Anticipating or recalling those 4th of July fireworks? Colorful blasts have been part of “Independence Day” celebrations ever since the U.S. Declaration of Independence supposedly was signed on July 4, 1776. Yet our new country’s continued growth is the exception rather than the rule. More often, such attempts at statehood have fizzled. This is an apt time of year to look at some of the many other less successful ideas people have had for independent statehood. Readers tween and up will be entertained and sometimes moved by the thirty short-lived nations overviewed in the brand-new This Land is My Land: A Graphic History of Big Dreams, Micronations, and Other Self-Made States (2019). Its author Andy Warner and illustrator Sofie Louise Dam do a fine job of spotlighting the absurdities underlying many of these self-declared states while respecting the thoughtful, challenging visions underlying others.
Warner separates these political innovations into five categories, each given its own chapter. “Intentional Communities” are ones where “groups of people [chose] to radically remake their social structures,” while “Micronations” describe “tiny nations” whose names few people will recognize. “Failed Utopias” are grand “experiment[s]” whose failures were equally big, while “Visionary Environments” are accounts of the physical changes individuals have made, creating “wonderful and bizarre places” to “make their visions reality.” The last chapter, “Strange Dreams,” describes some “plans . . . and schemes” for new nations that never took shape at all.
Illustrator Dam provides helpful, color-coded world maps—showing the location of each new country—for each chapter as well as for the Table of Contents. Readers might choose to dip into this book continent by continent, so to speak, as well as chapter by chapter. I think This Land is My Land will be savored best when sampled in one of these ways, rather than being read straight through. Such small “sips” will give readers time to ponder these surprising bits of history, perhaps going on to find out more about the places themselves and the situations and ideas that inspired them. Only 2 to 4 pages are devoted here to each new nation, brevity which may satisfy some readers but leave others at different points craving more.
For instance, after reading about “Libertatia,” a 17th century intentional community on Madagascar where for 25 years pirates and freed slaves lived in equality and harmony, readers might well ask about other countries started by former slaves or other ways some pirates rebelled against convention. There are a wealth of possible topics to pursue here during long summer days! Similarly, the section about “Oneida,” the failed 19th century utopia in upstate New York that became a hugely successful silverware company, might inspire readers to look into other utopian communities or the origins of popular or local businesses.

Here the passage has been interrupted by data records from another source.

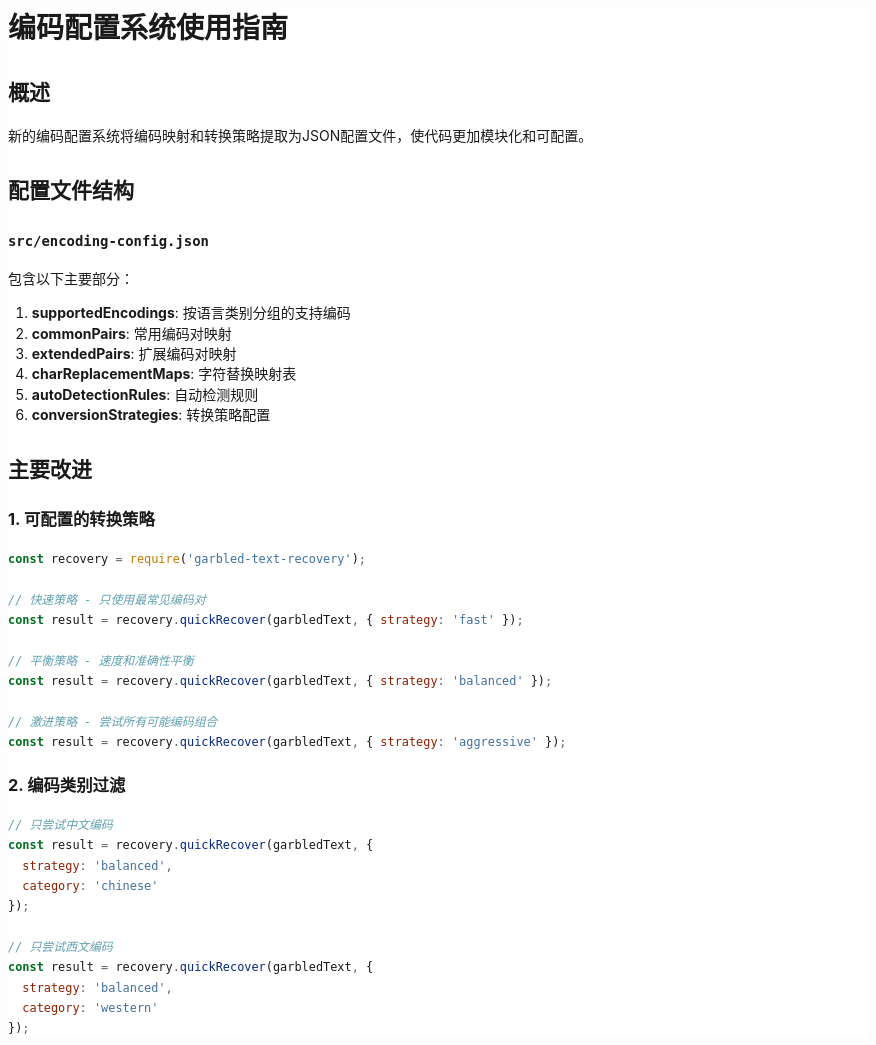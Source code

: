 # 编码配置系统使用指南

## 概述

新的编码配置系统将编码映射和转换策略提取为JSON配置文件，使代码更加模块化和可配置。

## 配置文件结构

### `src/encoding-config.json`

包含以下主要部分：

1. **supportedEncodings**: 按语言类别分组的支持编码
2. **commonPairs**: 常用编码对映射
3. **extendedPairs**: 扩展编码对映射
4. **charReplacementMaps**: 字符替换映射表
5. **autoDetectionRules**: 自动检测规则
6. **conversionStrategies**: 转换策略配置

## 主要改进

### 1. 可配置的转换策略

```javascript
const recovery = require('garbled-text-recovery');

// 快速策略 - 只使用最常见编码对
const result = recovery.quickRecover(garbledText, { strategy: 'fast' });

// 平衡策略 - 速度和准确性平衡
const result = recovery.quickRecover(garbledText, { strategy: 'balanced' });

// 激进策略 - 尝试所有可能编码组合
const result = recovery.quickRecover(garbledText, { strategy: 'aggressive' });
```

### 2. 编码类别过滤

```javascript
// 只尝试中文编码
const result = recovery.quickRecover(garbledText, { 
  strategy: 'balanced',
  category: 'chinese' 
});

// 只尝试西文编码  
const result = recovery.quickRecover(garbledText, {
  strategy: 'balanced', 
  category: 'western'
});
```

Micronations such as “North Dumpling Island” near Connecticut have been founded by brilliant, wealthy eccentrics such as inventor Dean Kamen, while other micronations have been founded as tax dodges! Guilt and a father’s love inspired one visionary environment, the “Arizona Mystery Castle,” while razor blade tycoon King Camp Gillette’s strange dream of a New York city-state called “Metropolis” never took hold. (Millionaires do not automatically have political knowledge or even good sense—as many U.S. citizens today would attest.) Some new nations—such as “Auroville” in India—faded away after the death of an inspirational leader, while another Indian visionary’s plan, “Nek Chand’s Rock Garden,” survives today as a popular tourist attraction.

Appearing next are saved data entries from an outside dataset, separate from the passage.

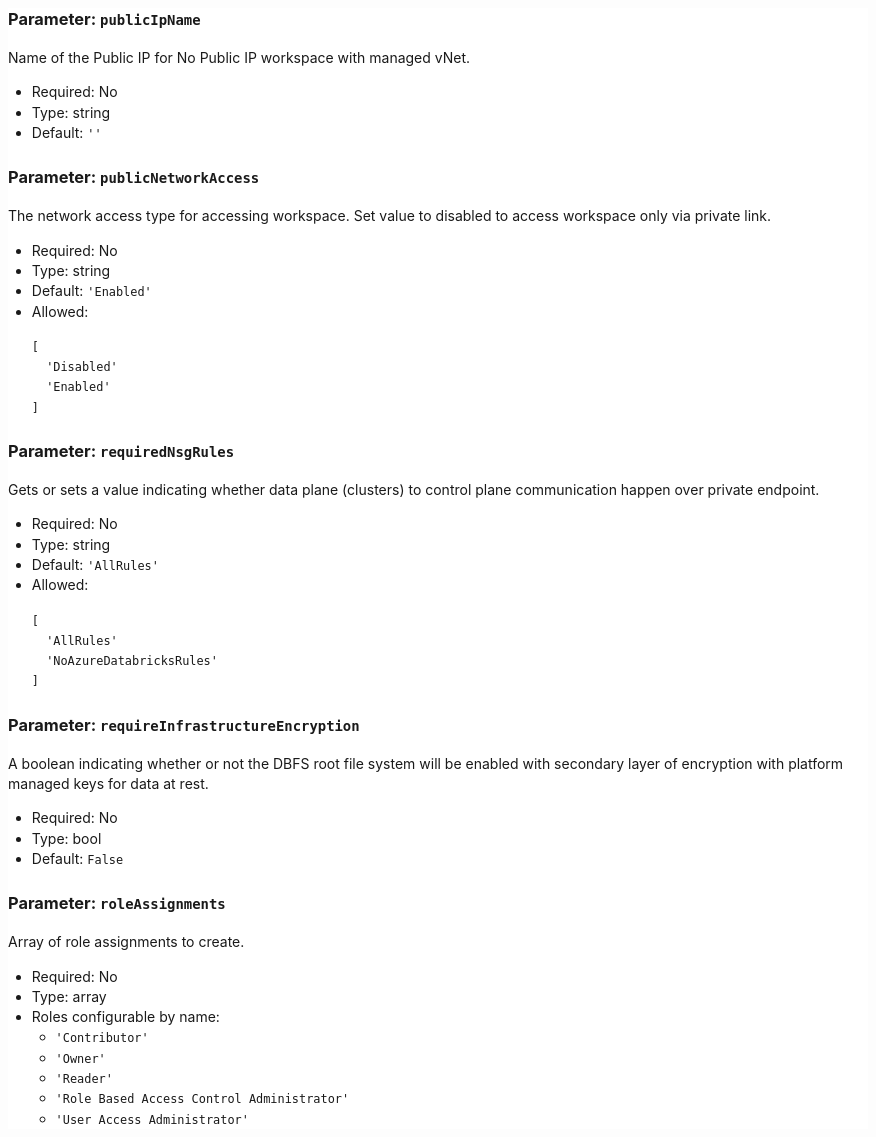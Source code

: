 ### Parameter: `publicIpName`

Name of the Public IP for No Public IP workspace with managed vNet.

- Required: No
- Type: string
- Default: `''`

### Parameter: `publicNetworkAccess`

The network access type for accessing workspace. Set value to disabled to access workspace only via private link.

- Required: No
- Type: string
- Default: `'Enabled'`
- Allowed:
  ```Bicep
  [
    'Disabled'
    'Enabled'
  ]
  ```

### Parameter: `requiredNsgRules`

Gets or sets a value indicating whether data plane (clusters) to control plane communication happen over private endpoint.

- Required: No
- Type: string
- Default: `'AllRules'`
- Allowed:
  ```Bicep
  [
    'AllRules'
    'NoAzureDatabricksRules'
  ]
  ```

### Parameter: `requireInfrastructureEncryption`

A boolean indicating whether or not the DBFS root file system will be enabled with secondary layer of encryption with platform managed keys for data at rest.

- Required: No
- Type: bool
- Default: `False`

### Parameter: `roleAssignments`

Array of role assignments to create.

- Required: No
- Type: array
- Roles configurable by name:
  - `'Contributor'`
  - `'Owner'`
  - `'Reader'`
  - `'Role Based Access Control Administrator'`
  - `'User Access Administrator'`

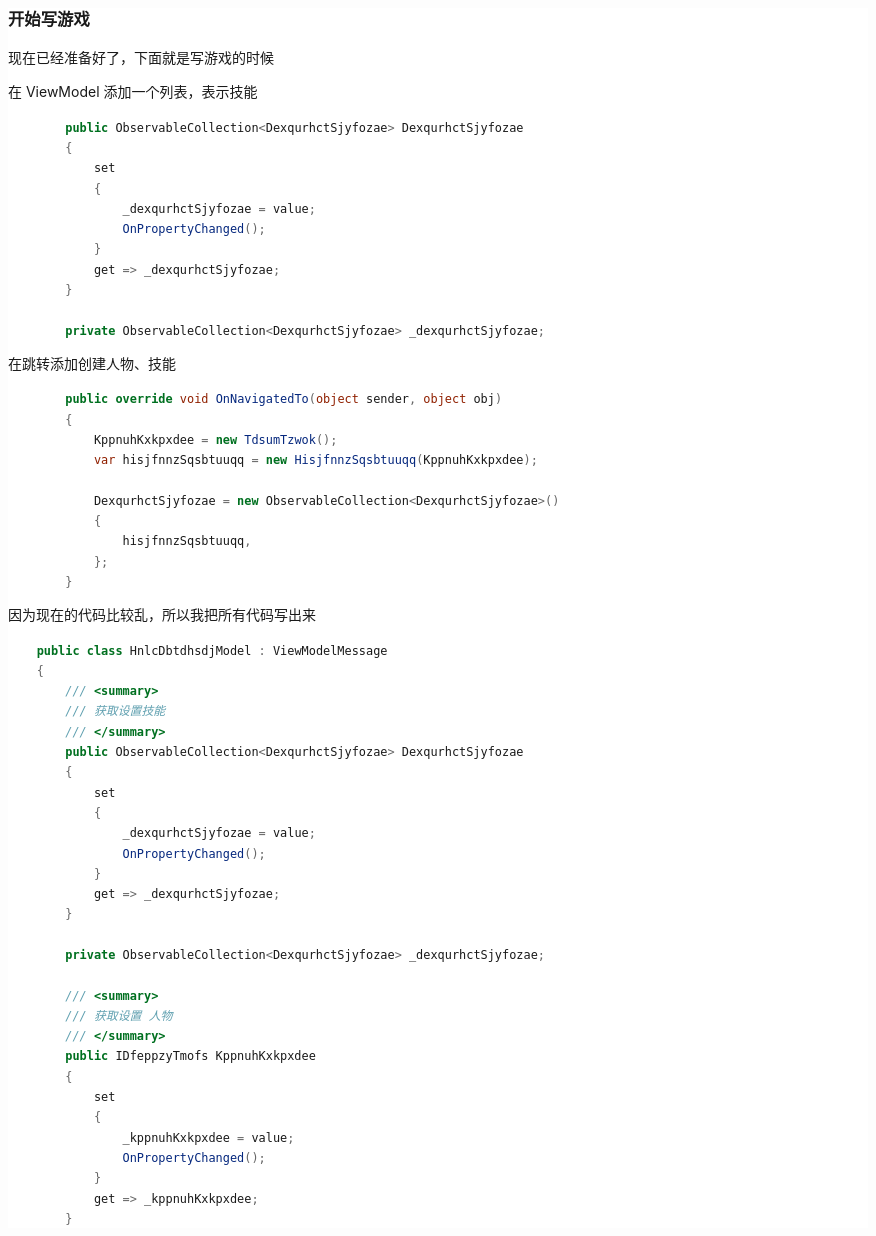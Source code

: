 ### 开始写游戏

现在已经准备好了，下面就是写游戏的时候

在 ViewModel 添加一个列表，表示技能

```csharp
        public ObservableCollection<DexqurhctSjyfozae> DexqurhctSjyfozae
        {
            set 
            {
                _dexqurhctSjyfozae = value;
                OnPropertyChanged();
            }
            get => _dexqurhctSjyfozae;
        }

        private ObservableCollection<DexqurhctSjyfozae> _dexqurhctSjyfozae;
```

在跳转添加创建人物、技能

```csharp
        public override void OnNavigatedTo(object sender, object obj)
        {
            KppnuhKxkpxdee = new TdsumTzwok();
            var hisjfnnzSqsbtuuqq = new HisjfnnzSqsbtuuqq(KppnuhKxkpxdee);

            DexqurhctSjyfozae = new ObservableCollection<DexqurhctSjyfozae>()
            {
                hisjfnnzSqsbtuuqq,
            };
        }
```

因为现在的代码比较乱，所以我把所有代码写出来

```csharp
    public class HnlcDbtdhsdjModel : ViewModelMessage
    {
        /// <summary>
        /// 获取设置技能 
        /// </summary>
        public ObservableCollection<DexqurhctSjyfozae> DexqurhctSjyfozae
        {
            set
            {
                _dexqurhctSjyfozae = value;
                OnPropertyChanged();
            }
            get => _dexqurhctSjyfozae;
        }

        private ObservableCollection<DexqurhctSjyfozae> _dexqurhctSjyfozae;

        /// <summary>
        /// 获取设置 人物 
        /// </summary>
        public IDfeppzyTmofs KppnuhKxkpxdee
        {
            set
            {
                _kppnuhKxkpxdee = value;
                OnPropertyChanged();
            }
            get => _kppnuhKxkpxdee;
        }
```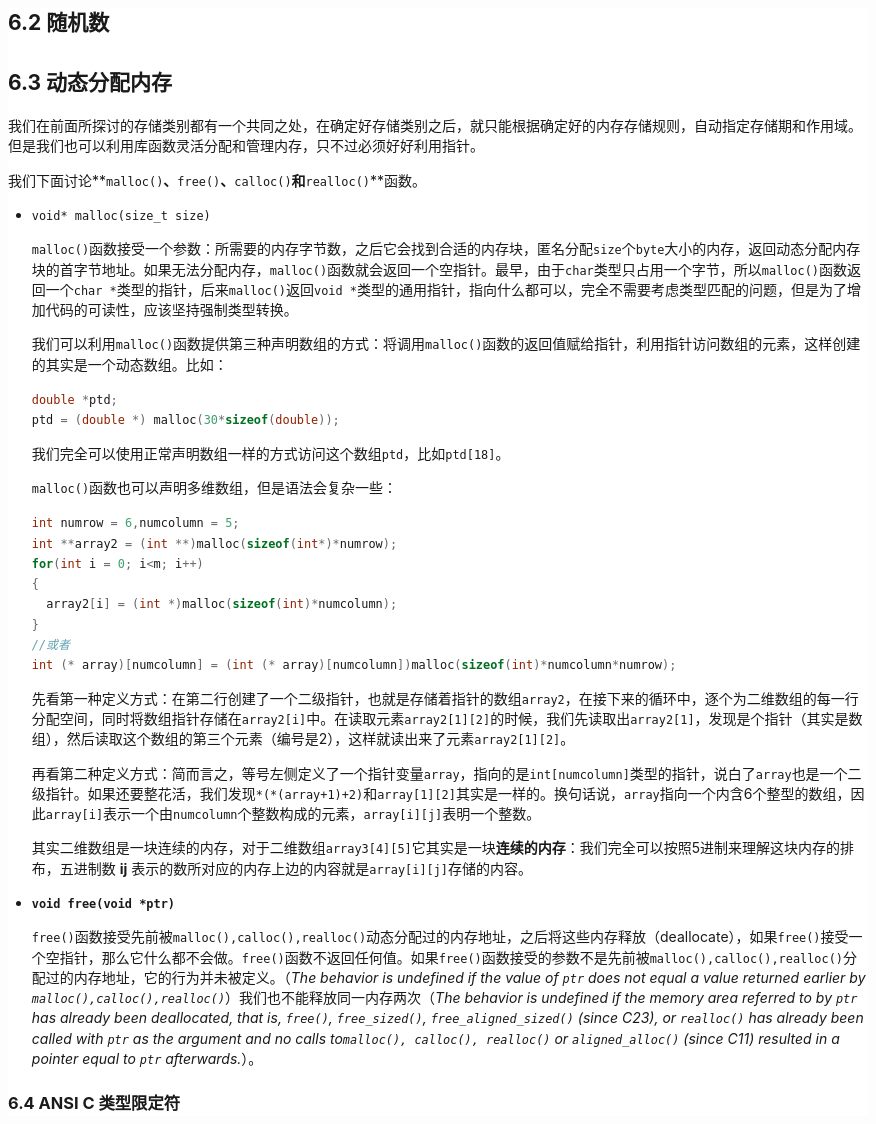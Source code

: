 ## 6.2 随机数

## 6.3 动态分配内存

我们在前面所探讨的存储类别都有一个共同之处，在确定好存储类别之后，就只能根据确定好的内存存储规则，自动指定存储期和作用域。但是我们也可以利用库函数灵活分配和管理内存，只不过必须好好利用指针。

我们下面讨论**`malloc()`**、**`free()`**、**`calloc()`**和**`realloc()`**函数。

- `void* malloc(size_t size)`

  `malloc()`函数接受一个参数：所需要的内存字节数，之后它会找到合适的内存块，匿名分配`size`个`byte`大小的内存，返回动态分配内存块的首字节地址。如果无法分配内存，`malloc()`函数就会返回一个空指针。最早，由于`char`类型只占用一个字节，所以`malloc()`函数返回一个`char *`类型的指针，后来`malloc()`返回`void *`类型的通用指针，指向什么都可以，完全不需要考虑类型匹配的问题，但是为了增加代码的可读性，应该坚持强制类型转换。

  我们可以利用`malloc()`函数提供第三种声明数组的方式：将调用`malloc()`函数的返回值赋给指针，利用指针访问数组的元素，这样创建的其实是一个动态数组。比如：

  ```c
  double *ptd;
  ptd = (double *) malloc(30*sizeof(double));
  ```

  我们完全可以使用正常声明数组一样的方式访问这个数组`ptd`，比如`ptd[18]`。

  `malloc()`函数也可以声明多维数组，但是语法会复杂一些：

  ```c
  int numrow = 6,numcolumn = 5;
  int **array2 = (int **)malloc(sizeof(int*)*numrow);
  for(int i = 0; i<m; i++)
  {
  	array2[i] = (int *)malloc(sizeof(int)*numcolumn);
  }
  //或者
  int (* array)[numcolumn] = (int (* array)[numcolumn])malloc(sizeof(int)*numcolumn*numrow);
  ```

  先看第一种定义方式：在第二行创建了一个二级指针，也就是存储着指针的数组`array2`，在接下来的循环中，逐个为二维数组的每一行分配空间，同时将数组指针存储在`array2[i]`中。在读取元素`array2[1][2]`的时候，我们先读取出`array2[1]`，发现是个指针（其实是数组），然后读取这个数组的第三个元素（编号是2），这样就读出来了元素`array2[1][2]`。

  再看第二种定义方式：简而言之，等号左侧定义了一个指针变量`array`，指向的是`int[numcolumn]`类型的指针，说白了`array`也是一个二级指针。如果还要整花活，我们发现`*(*(array+1)+2)`和`array[1][2]`其实是一样的。换句话说，`array`指向一个内含6个整型的数组，因此`array[i]`表示一个由`numcolumn`个整数构成的元素，`array[i][j]`表明一个整数。

  其实二维数组是一块连续的内存，对于二维数组`array3[4][5]`它其实是一块**连续的内存**：我们完全可以按照5进制来理解这块内存的排布，五进制数 **ij** 表示的数所对应的内存上边的内容就是`array[i][j]`存储的内容。

- **`void free(void *ptr)`**

  `free()`函数接受先前被`malloc(),calloc(),realloc()`动态分配过的内存地址，之后将这些内存释放（deallocate），如果`free()`接受一个空指针，那么它什么都不会做。`free()`函数不返回任何值。如果`free()`函数接受的参数不是先前被`malloc(),calloc(),realloc()`分配过的内存地址，它的行为并未被定义。（*The behavior is undefined if the value of `ptr` does not equal a value returned earlier by `malloc(),calloc(),realloc()`*）我们也不能释放同一内存两次（*The behavior is undefined if the memory area referred to by `ptr` has already been deallocated, that is, `free()`, `free_sized()`, `free_aligned_sized()` (since C23), or `realloc()` has already been called with `ptr` as the argument and no calls to`malloc(), calloc(), realloc()` or `aligned_alloc()` (since C11) resulted in a pointer equal to `ptr` afterwards.*）。

### 6.4 ANSI C 类型限定符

Sophie Dam’s illustrations support author Warner’ breezy tone in this book. Her cartoon-like line drawings and non-realistic color schemes are light-hearted, almost carnival-like, buoying up even the eventual failures or strange fates that befall most of the nations depicted here. Her playful treatment of panels—overlapping ones of different sizes, breaking through or omitting frames, and interjecting circular panels filled with characters congregating in surreal ways—is equally irreverent, as are some images here of traditional religious
leaders and gay and lesbian nations. Some tween readers might have questions about those images and topics or about the book’s casual mention of other serious topics such as slavery. I wish the author or editor here had included a bibliography for further reading. While there are visual signposts—in the form of single or double splash pages—for each chapter and each new nation, there are no similar way signs for materials outside This Land is My Land. That omission is a failing.
Readers who have enjoyed Andy Warner’s quick-glimpses at national histories may relish his Brief Histories of Everyday Objects (2016), illustrated as well as written by Warner. I missed this best-seller, but it sounds similar in tone and scope to This Land is Mine. And, of course, young readers who do not know the musical allusion in that book’s title should have the chance to hear some version of Woody Guthrie’s classic song. It sounds more poignant this close to 4th of July, to easy summer days of cross-country travel for some but hard days and nights of immigrant detention for others.